Input below:

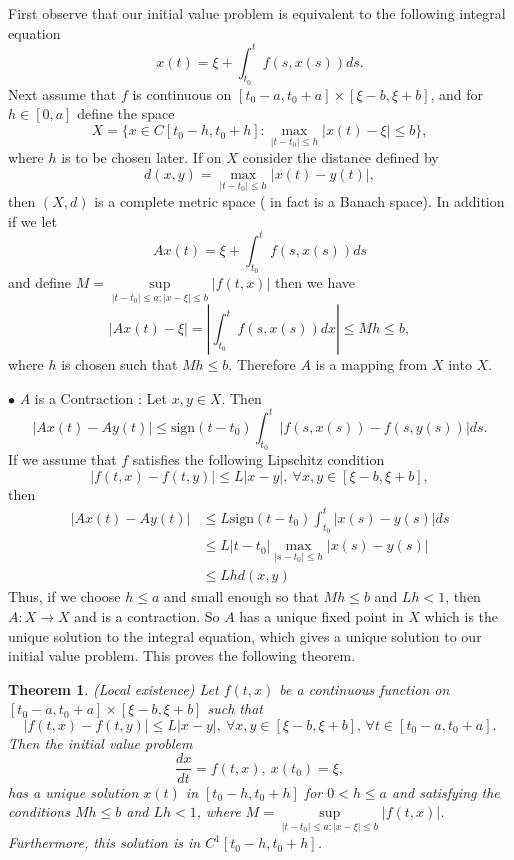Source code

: \documentclass[12pt]{report}
\newtheorem{theorem}{Theorem}[section]
\begin{document}
\medskip
\noindent
First observe that our initial
value problem is equivalent to the following integral
equation
\[
x(t) =\xi + \int^t_{t_0} f(s, x(s)) ds.
\]
Next assume that $f$ is continuous on 
$[t_0-a, t_0+a]\times[\xi -b, \xi + b]$, and
 for $h \in [0, a] $ define the space
\[
X = \{x \in C[t_0-h, t_0+ h]:  \underset{|t-t_0| \le h}{\max} |x(t) -
\xi|
\le b\},
\]
where $h$ is to be chosen later. If on $X$ consider the distance
defined by 
\[
d(x,y)=\underset{|t-t_0| \le h}{\max}|x(t)-y(t)|,
\]
then $(X, d)$ is a complete metric space ( in fact is a Banach
space).  In addition   if we let
  \[
Ax(t) = \xi + \int^t_{t_0}f(s, x(s)) ds
\]
and define  $M = \underset{|t-t_0| \le a; |x-\xi| \le b}{\sup}
|f(t, x)|$ then  we have
\[
|Ax(t) - \xi| = |\int^t_{t_0} f(s, x(s)) dx | \le Mh \le b,
 \]
where $h$  is chosen such that $Mh \le b$. Therefore 
 $A$ is a mapping from $X$ into $X$. 

\medskip
\noindent
$\bullet$ 
  $A$ is a Contraction :  Let $x, y \in X$.  Then
\[
|Ax(t) - Ay(t)|  \le \text{sign} (t-t_0) \int^t_{t_0}|f(s, x(s)) - f(s,
y(s))|ds.
\]
If we assume that $f$ satisfies the following Lipschitz condition
\[
|f(t, x) - f(t, y) | \le L|x-y|, \ \forall x, y \in [\xi - b, \xi +
b],
\]
then 
\begin{eqnarray*}
|Ax(t)-Ay(t)| &\le
 L \text{sign} (t-t_0)\int^t_{t_0} |x(s) - y(s)|ds\\
&\le L|t-t_0| \underset{|s-t_0| \le h}{ \max } |x(s) - y(s)|\\
&\le Lh d(x,y) 
\end{eqnarray*}
Thus, if we choose $h\le a$ and small enough so that 
$Mh \le b$ and  $Lh < 1$, then $A: X\to X$ and is a
contraction.   So $A$ has a unique fixed point in $X$ which is the
unique solution to the integral equation, which gives a unique
solution to our initial value problem. This proves the following 
theorem.

\begin{theorem}\label{th:ODE} (Local existence) Let $f(t, x)$ be a
continuous function on $[t_0-a, t_0+a]\times [\xi -b, \xi + b]$ 
such that  
\[
|f(t, x) - f(t, y) | \le L|x-y|, \ \forall x, y \in [\xi - b, \xi +
b],\, \forall t\in  [t_0-a, t_0+a].
\]
Then the initial value problem
\[
\frac{dx}{dt} = f(t, x), \ x(t_0) = \xi,
\]
has a unique solution $x(t) $ in $[t_0-h, t_0+ h]$ for $0<h\le a$ and
satisfying the conditions $Mh \le b$ and  $Lh < 1$,
where  $M = \underset{|t-t_0| \le a; |x-\xi| \le b}{\sup}
|f(t, x)|$.
Furthermore, this
solution is in $ C^1[t_0-h, t_0+ h]$.
\end{theorem}
\end{document}
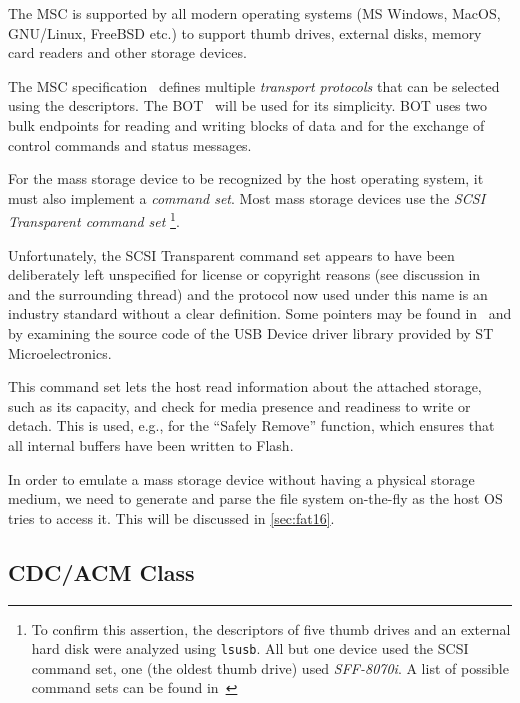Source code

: The \gls{MSC} is supported by all modern operating systems (MS Windows, MacOS, GNU/Linux, FreeBSD etc.) to support thumb drives, external disks, memory card readers and other storage devices.


The \gls{MSC} specification~\cite{usbif-msco} defines multiple \textit{transport protocols} that can be selected using the descriptors. The \gls{BOT}~\cite{usbif-bot} will be used for its simplicity. \gls{BOT} uses two bulk endpoints for reading and writing blocks of data and for the exchange of control commands and status messages.

For the mass storage device to be recognized by the host operating system, it must also implement a \textit{command set}. Most mass storage devices use the \textit{\gls{SCSI} Transparent command set}
\footnote{To confirm this assertion, the descriptors of five thumb drives and an external hard disk were analyzed using \verb|lsusb|. All but one device used the SCSI command set, one (the oldest thumb drive) used \textit{SFF-8070i}. A list of possible command sets can be found in~\cite{usbif-msco}}.

Unfortunately, the \gls{SCSI} Transparent command set appears to have been deliberately left unspecified for license or copyright reasons (see discussion in~\cite{usb-tscsi-wtf} and the surrounding thread) and the protocol now used under this name is an industry standard without a clear definition. Some pointers may be found in~\cite{usb-tscsi} and by examining the source code of the USB Device driver library provided by ST Microelectronics.

This command set lets the host read information about the attached storage, such as its capacity, and check for media presence and readiness to write or detach. This is used, e.g., for the ``Safely Remove'' function, which ensures that all internal buffers have been written to Flash.

In order to emulate a mass storage device without having a physical storage medium, we need to generate and parse the file system on-the-fly as the host \gls{OS} tries to access it. This will be discussed in \cref{sec:fat16}.

\subsection{CDC/ACM Class} \label{sec:cdc-acm}

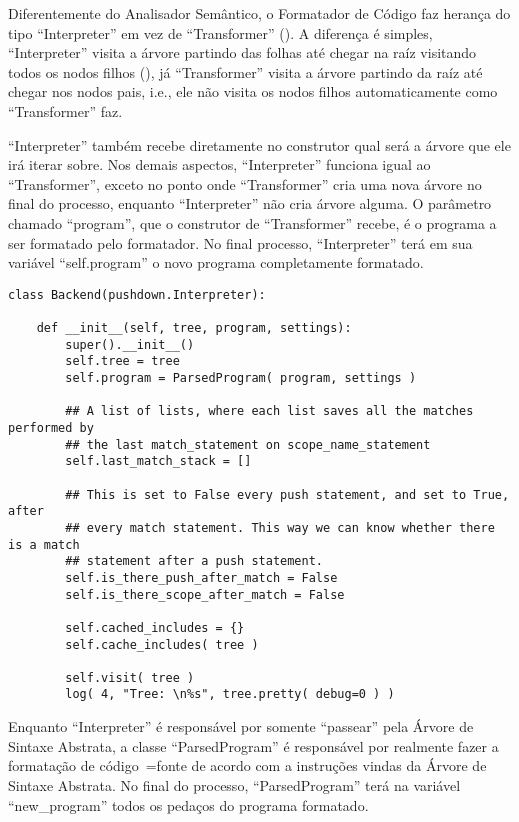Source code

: Diferentemente do Analisador Semântico,
o Formatador de Código faz herança do tipo ``Interpreter'' em vez de ``Transformer'' ().
A diferença é simples,
``Interpreter'' visita a árvore partindo das folhas até chegar na raíz visitando todos os nodos filhos (),
já ``Transformer'' visita a árvore partindo da raíz até chegar nos nodos pais,
i.e.,
ele não visita os nodos filhos automaticamente como ``Transformer'' faz.

``Interpreter'' também recebe diretamente no construtor qual será a árvore que ele irá iterar sobre.
Nos demais aspectos,
``Interpreter'' funciona igual ao ``Transformer'',
exceto no ponto onde ``Transformer'' cria uma nova árvore no final do processo,
enquanto ``Interpreter'' não cria árvore alguma.
O parâmetro chamado ``program'',
que o construtor de ``Transformer'' recebe,
é o programa a ser formatado pelo formatador.
No final processo,
``Interpreter'' terá em sua variável ``self.program'' o novo programa completamente formatado.
\begin{lstlisting}[caption={Construtor do Formatador},label={construtorDoFormatador},style=mypython]
class Backend(pushdown.Interpreter):

    def __init__(self, tree, program, settings):
        super().__init__()
        self.tree = tree
        self.program = ParsedProgram( program, settings )

        ## A list of lists, where each list saves all the matches performed by
        ## the last match_statement on scope_name_statement
        self.last_match_stack = []

        ## This is set to False every push statement, and set to True, after
        ## every match statement. This way we can know whether there is a match
        ## statement after a push statement.
        self.is_there_push_after_match = False
        self.is_there_scope_after_match = False

        self.cached_includes = {}
        self.cache_includes( tree )

        self.visit( tree )
        log( 4, "Tree: \n%s", tree.pretty( debug=0 ) )
\end{lstlisting}

Enquanto ``Interpreter'' é responsável por somente ``passear'' pela Árvore de Sintaxe Abstrata,
a classe ``ParsedProgram''  é responsável por realmente fazer a formatação de código~=fonte de acordo com a instruções vindas da Árvore de Sintaxe Abstrata.
No final do processo,
``ParsedProgram'' terá na variável ``new\_program'' todos os pedaços do programa formatado.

End of Input.

Search the data for "solution". Copy every matching line.

> Answer space:
unique solution to the integral equation, which gives a unique
solution to our initial value problem. This proves the following 
has a unique solution $x(t) $ in $[t_0-h, t_0+ h]$ for $0<h\le a$ and
solution is in $ C^1[t_0-h, t_0+ h]$.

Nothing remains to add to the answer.